Elles sont l'ensemble des lois qui règlent les relations des individus entre eux. Ces lois civiles forment ce qu'on appelle le droit privé.

Comme les lois inscrites dans la Constitution fédérale ou dans les Constitutions cantonales ne peuvent pas avoir d'effet direct sur les rapports des particuliers entre eux, il faut faire recours aux lois civiles. En effet, la Constitution ne peut, par exemple, pas avoir d'effet direct sur le respect de l'égalité de traitement lors de la conclusion d'un contrat.

Des lois de droit privé portant sur le domaine de l'interdiction de la discrimination existent, par exemple dans le Code civil il y a deux articles utiles, l'un relatif à la protection de la personnalité (articles 27 et 28 code civil) et l'autre à l'interdiction de l'abus de droit (article 2). Le Code des obligations est aussi doté de lois qui visent à limiter les pratiques de discrimination.

Normes légales en cas de discrimination raciale au travail :

  • Normes légales dans le droit du travail: articles 19, 20, 28, 328, 336 du Code des obligations et article. 2, alinéa. 1 Code civil
  • Conventions collectives de travail
  • Lois sur le personnel
  • Autres normes légales touchant les rapports de travail: article 261bis Code civil, article 171c code pénal

Il existe également une série de dispositions légales applicables en cas de discrimination raciale dans les relations entre locataire et bailleur·eresse ou voisin·e·s:

  • Normes légales dans le droit du bail: article 269 Code des obligations, article 270 Code des obligations, article 271a Code des obligations, article 259b Code des obligations
  • Autres articles pertinents pour les relations entre locataires et bailleurs ou voisins: article 19 Code des obligations, article 20 Code des obligations, article 261bis Code pénal, articles 27 ss.
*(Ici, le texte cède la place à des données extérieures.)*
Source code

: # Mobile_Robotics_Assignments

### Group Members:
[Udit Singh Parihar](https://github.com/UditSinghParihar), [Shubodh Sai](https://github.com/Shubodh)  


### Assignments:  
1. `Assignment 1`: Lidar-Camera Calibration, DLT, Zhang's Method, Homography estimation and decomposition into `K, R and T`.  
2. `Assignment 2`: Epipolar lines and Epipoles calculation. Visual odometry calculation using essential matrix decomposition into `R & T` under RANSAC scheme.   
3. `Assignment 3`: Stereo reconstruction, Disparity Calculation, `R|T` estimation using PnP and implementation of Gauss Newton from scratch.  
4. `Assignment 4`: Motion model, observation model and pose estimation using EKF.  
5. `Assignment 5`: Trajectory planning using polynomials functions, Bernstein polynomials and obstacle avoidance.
Code civil

Selon le droit privé suisse, les particuliers peuvent conclure des contrats de travail ou des baux à loyer avec les personnes de leur choix et ceci malgré l'interdiction de la discrimination raciale. L'article 261 bis du Code pénal ne modifie pas ce droit et il est donc possible qu'un·e propriétaire d'un immeuble, par exemple, refuse de louer un appartement à un·e Africain·e en raison de son origine, mais s'il ne donne pas l'argument du refus de la location, le propriétaire ne risque rien car il a le droit de louer l'appartement à qui il veut.

Dans le secteur du droit régissant le statut des étranger·ère·s, divers textes législatifs sont entrés récemment en vigueur ou sont en voie d'élaboration.

Les lois administratives

La loi sur l'asile comporte, notamment, une nouvelle réglementation concernant l'octroi de la protection provisoire (une protection provisoire leur est accordée), améliorant ainsi le statut des personnes fuyant la guerre et cherchant provisoirement refuge en Suisse.

La loi fédérale sur les étrangers (LEtr.), vise plus particulièrement une réglementation claire des conditions à remplir pour pouvoir bénéficier d'une autorisation de séjour, réglementation qui prend en compte les impératifs économiques à long terme et les besoins humanitaires. Cette loi vise aussi à renforcer l'intégration des étranger·ère·s qui résident durablement et légalement en Suisse.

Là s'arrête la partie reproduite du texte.